For me personally, when laying the groundwork for a story, I almost always start with something approaching a grey nothingness. Usually, what I find as the story develops is that this stops being interesting right at the point I say 'It's a grey nothingness'.

Readers are clever and I think most would call that a cop-out, because ultimately a grey nothingness takes no time to develop. For me, setting and how it's populated should always reflect the internal conflicts of the characters. I actually wouldn't be able to do that with a grey nothingness unless there were no internal conflict and if that were the case, I would probably declare my story broken and start again.

The poster I was speaking to at the time made an interesting point that if it isn't a grey nothingness, then you'll have to populate it with pixies and so forth, but if I were building a limbo (as he was doing) of my own, I wouldn't go anywhere near those fantasy archetypes. So, coming back to the point in the previous paragraph, if you're wondering what to fill it with, this is my personal process:

What is my character's inner conflict?
Let's say, for example, his wife was killed and he holds himself responsible, but now he's in Limbo he might have a shot at redemption. Maybe she's at the inn (that the poster told me was in his idea) and he needs to get there, so his internal conflict is primarily guilt, followed by regret, self-loathing and hopelessness. I'd then list those facets out like this:


Using each as a header, I'd start listing things that are either the cause or the reflection of each, so:

A police officer staring at you.
A parent punishing you for stealing cookies.
I'd then move onto more esoteric concepts like:
Mankind's exploitation of nature.
Dishevelled hobos with no place to sleep and nothing to eat.
Inadvertently offending someone at a party.
[insert a dozen more things that have the propensity for guilt]

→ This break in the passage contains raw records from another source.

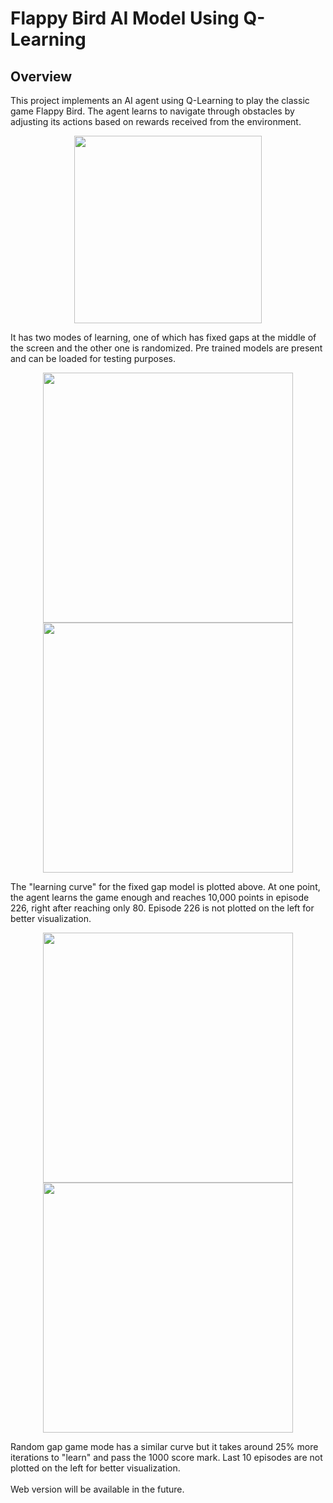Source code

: # Flappy Bird AI Model Using Q-Learning

## Overview 

This project implements an AI agent using Q-Learning to play the classic game Flappy Bird. 
The agent learns to navigate through obstacles by adjusting its actions based on rewards received from the environment.

<p align="center">
  <img src="https://github.com/egegures/flappyBird/assets/87149006/178662bd-c5aa-40fc-90b1-808fc1a109e9" width="300">
</p>
It has two modes of learning, one of which has fixed gaps at the middle of the screen and the other one is randomized. Pre trained models are present and can be loaded for testing purposes.
<p align="center">
  <img src="https://github.com/egegures/flappyBird/assets/87149006/aabfd5e0-54e6-4d4e-9e66-4a47266e4504" width="400">
  <img src="https://github.com/egegures/flappyBird/assets/87149006/65bc8ddb-e2c1-4b74-803c-70cc6616a535" width="400">
</p>
The "learning curve" for the fixed gap model is plotted above. At one point, the agent learns the game enough and reaches 10,000 points in episode 226, right after reaching only 80. Episode 226 is not plotted on the left for better visualization. 
<p align="center">
  <img src="https://github.com/egegures/flappyBird/assets/87149006/ba1c80d0-24ca-4fde-85f0-425ba12c5837" width="400">
  <img src="https://github.com/egegures/flappyBird/assets/87149006/867ae8f1-b97e-4fe4-9368-ad4092514310" width="400">
</p>
Random gap game mode has a similar curve but it takes around 25% more iterations to "learn" and pass the 1000 score mark. Last 10 episodes are not plotted on the left for better visualization.
<br> 
<br>
Web version will be available in the future. 
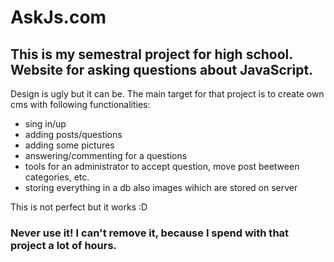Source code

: # AskJs.com
## This is my semestral project for high school. Website for asking questions about JavaScript.

Design is ugly but it can be. The main target for that project is to create own cms with following functionalities:
- sing in/up
- adding posts/questions
- adding some pictures
- answering/commenting for a questions
- tools for an administrator to accept question, move post beetween categories, etc.
- storing everything in a db also images wihich are stored on server


This is not perfect but it works :D


### Never use it! I can't remove it, because I spend with that project a lot of hours.
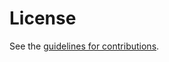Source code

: # License

See the
[guidelines for contributions](https://github.com/martinthomson/retch-sik/blob/main/CONTRIBUTING.md).

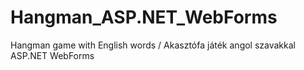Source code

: # Hangman_ASP.NET_WebForms
Hangman game with English words / Akasztófa játék angol szavakkal ASP.NET WebForms
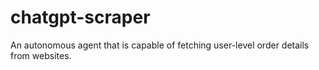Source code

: # chatgpt-scraper
An autonomous agent that is capable of fetching user-level order details from websites.
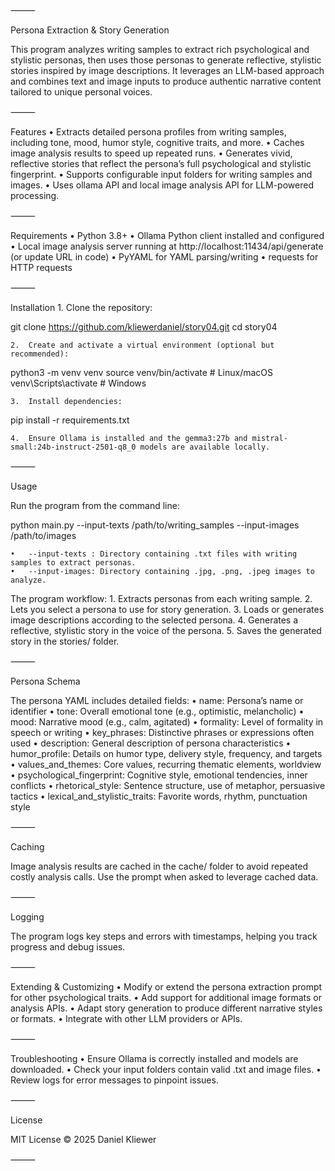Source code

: 
⸻

Persona Extraction & Story Generation

This program analyzes writing samples to extract rich psychological and stylistic personas, then uses those personas to generate reflective, stylistic stories inspired by image descriptions. It leverages an LLM-based approach and combines text and image inputs to produce authentic narrative content tailored to unique personal voices.

⸻

Features
	•	Extracts detailed persona profiles from writing samples, including tone, mood, humor style, cognitive traits, and more.
	•	Caches image analysis results to speed up repeated runs.
	•	Generates vivid, reflective stories that reflect the persona’s full psychological and stylistic fingerprint.
	•	Supports configurable input folders for writing samples and images.
	•	Uses ollama API and local image analysis API for LLM-powered processing.

⸻

Requirements
	•	Python 3.8+
	•	Ollama Python client installed and configured
	•	Local image analysis server running at http://localhost:11434/api/generate (or update URL in code)
	•	PyYAML for YAML parsing/writing
	•	requests for HTTP requests

⸻

Installation
	1.	Clone the repository:

git clone https://github.com/kliewerdaniel/story04.git
cd story04

	2.	Create and activate a virtual environment (optional but recommended):

python3 -m venv venv
source venv/bin/activate  # Linux/macOS
venv\Scripts\activate     # Windows

	3.	Install dependencies:

pip install -r requirements.txt

	4.	Ensure Ollama is installed and the gemma3:27b and mistral-small:24b-instruct-2501-q8_0 models are available locally.
	

⸻

Usage

Run the program from the command line:

python main.py --input-texts /path/to/writing_samples --input-images /path/to/images

	•	--input-texts : Directory containing .txt files with writing samples to extract personas.
	•	--input-images: Directory containing .jpg, .png, .jpeg images to analyze.

The program workflow:
	1.	Extracts personas from each writing sample.
	2.	Lets you select a persona to use for story generation.
	3.	Loads or generates image descriptions according to the selected persona.
	4.	Generates a reflective, stylistic story in the voice of the persona.
	5.	Saves the generated story in the stories/ folder.

⸻

Persona Schema

The persona YAML includes detailed fields:
	•	name: Persona’s name or identifier
	•	tone: Overall emotional tone (e.g., optimistic, melancholic)
	•	mood: Narrative mood (e.g., calm, agitated)
	•	formality: Level of formality in speech or writing
	•	key_phrases: Distinctive phrases or expressions often used
	•	description: General description of persona characteristics
	•	humor_profile: Details on humor type, delivery style, frequency, and targets
	•	values_and_themes: Core values, recurring thematic elements, worldview
	•	psychological_fingerprint: Cognitive style, emotional tendencies, inner conflicts
	•	rhetorical_style: Sentence structure, use of metaphor, persuasive tactics
	•	lexical_and_stylistic_traits: Favorite words, rhythm, punctuation style

⸻

Caching

Image analysis results are cached in the cache/ folder to avoid repeated costly analysis calls. Use the prompt when asked to leverage cached data.

⸻

Logging

The program logs key steps and errors with timestamps, helping you track progress and debug issues.

⸻

Extending & Customizing
	•	Modify or extend the persona extraction prompt for other psychological traits.
	•	Add support for additional image formats or analysis APIs.
	•	Adapt story generation to produce different narrative styles or formats.
	•	Integrate with other LLM providers or APIs.

⸻

Troubleshooting
	•	Ensure Ollama is correctly installed and models are downloaded.
	•	Check your input folders contain valid .txt and image files.
	•	Review logs for error messages to pinpoint issues.

⸻

License

MIT License © 2025 Daniel Kliewer

⸻
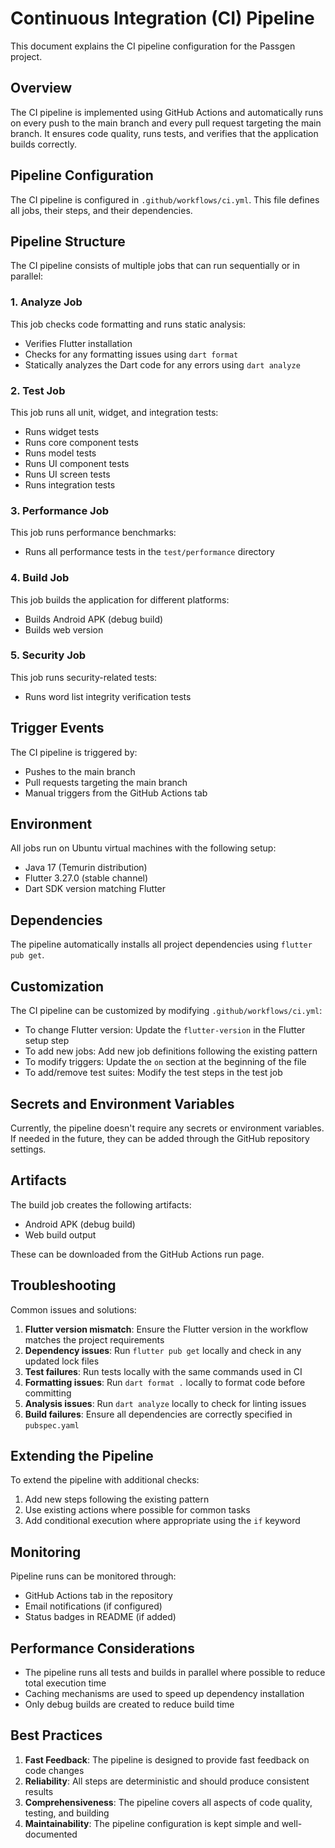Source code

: # Continuous Integration (CI) Pipeline

This document explains the CI pipeline configuration for the Passgen project.

## Overview

The CI pipeline is implemented using GitHub Actions and automatically runs on every push to the main branch and every pull request targeting the main branch. It ensures code quality, runs tests, and verifies that the application builds correctly.

## Pipeline Configuration

The CI pipeline is configured in `.github/workflows/ci.yml`. This file defines all jobs, their steps, and their dependencies.

## Pipeline Structure

The CI pipeline consists of multiple jobs that can run sequentially or in parallel:

### 1. Analyze Job

This job checks code formatting and runs static analysis:
- Verifies Flutter installation
- Checks for any formatting issues using `dart format`
- Statically analyzes the Dart code for any errors using `dart analyze`

### 2. Test Job

This job runs all unit, widget, and integration tests:
- Runs widget tests
- Runs core component tests
- Runs model tests
- Runs UI component tests
- Runs UI screen tests
- Runs integration tests

### 3. Performance Job

This job runs performance benchmarks:
- Runs all performance tests in the `test/performance` directory

### 4. Build Job

This job builds the application for different platforms:
- Builds Android APK (debug build)
- Builds web version

### 5. Security Job

This job runs security-related tests:
- Runs word list integrity verification tests

## Trigger Events

The CI pipeline is triggered by:
- Pushes to the main branch
- Pull requests targeting the main branch
- Manual triggers from the GitHub Actions tab

## Environment

All jobs run on Ubuntu virtual machines with the following setup:
- Java 17 (Temurin distribution)
- Flutter 3.27.0 (stable channel)
- Dart SDK version matching Flutter

## Dependencies

The pipeline automatically installs all project dependencies using `flutter pub get`.

## Customization

The CI pipeline can be customized by modifying `.github/workflows/ci.yml`:
- To change Flutter version: Update the `flutter-version` in the Flutter setup step
- To add new jobs: Add new job definitions following the existing pattern
- To modify triggers: Update the `on` section at the beginning of the file
- To add/remove test suites: Modify the test steps in the test job

## Secrets and Environment Variables

Currently, the pipeline doesn't require any secrets or environment variables. If needed in the future, they can be added through the GitHub repository settings.

## Artifacts

The build job creates the following artifacts:
- Android APK (debug build)
- Web build output

These can be downloaded from the GitHub Actions run page.

## Troubleshooting

Common issues and solutions:

1. **Flutter version mismatch**: Ensure the Flutter version in the workflow matches the project requirements
2. **Dependency issues**: Run `flutter pub get` locally and check in any updated lock files
3. **Test failures**: Run tests locally with the same commands used in CI
4. **Formatting issues**: Run `dart format .` locally to format code before committing
5. **Analysis issues**: Run `dart analyze` locally to check for linting issues
6. **Build failures**: Ensure all dependencies are correctly specified in `pubspec.yaml`

## Extending the Pipeline

To extend the pipeline with additional checks:

1. Add new steps following the existing pattern
2. Use existing actions where possible for common tasks
3. Add conditional execution where appropriate using the `if` keyword

## Monitoring

Pipeline runs can be monitored through:
- GitHub Actions tab in the repository
- Email notifications (if configured)
- Status badges in README (if added)

## Performance Considerations

- The pipeline runs all tests and builds in parallel where possible to reduce total execution time
- Caching mechanisms are used to speed up dependency installation
- Only debug builds are created to reduce build time

## Best Practices

1. **Fast Feedback**: The pipeline is designed to provide fast feedback on code changes
2. **Reliability**: All steps are deterministic and should produce consistent results
3. **Comprehensiveness**: The pipeline covers all aspects of code quality, testing, and building
4. **Maintainability**: The pipeline configuration is kept simple and well-documented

Obviously, the list would be lengthy for each aspect I'd want to reflect.

The next thing I'd do would be to find commonalities between the different concepts, locations and objects on the list. Keep those that gel together, ditch those that are extraneous.

Then, I'd begin designing my world based on those concepts. Introduce some interesting rules for that world and find some way of making any aspects that sound a bit cliche unique.

What I'll have then created is a place unlike any other and within which every element of my character's internal conflict is evidenced in metaphor. This would allow me to, in every passage of description and circumstance, increase the emotional efficacy of my protag's plight, with very little effort. Conversely, a grey nothingness would deny me any and all expression of character for any time my protag or anyone else spends within it.

I read 'Surface Detail' by Iain M. Banks recently. What blew me away about it is just how fantastically well Banks does this. Scenes of loneliness are played out atop isolated high-altitude mesas, scenes of high action and viscera in spinning, noisome carnivals of alien life.

That's just the way I work, but my honest advice would be to try and avoid 'A grey nothingness' at all costs. Try writing the back cover synopsis for that and you'll see just how much less interesting it is. And so ditto goes for any place without defining, reflective, original set dressing.

I hope that's been helpful to you. Everyone works differently and this is just how I go about things when writing sci-fi. I cannot speak for anyone but myself.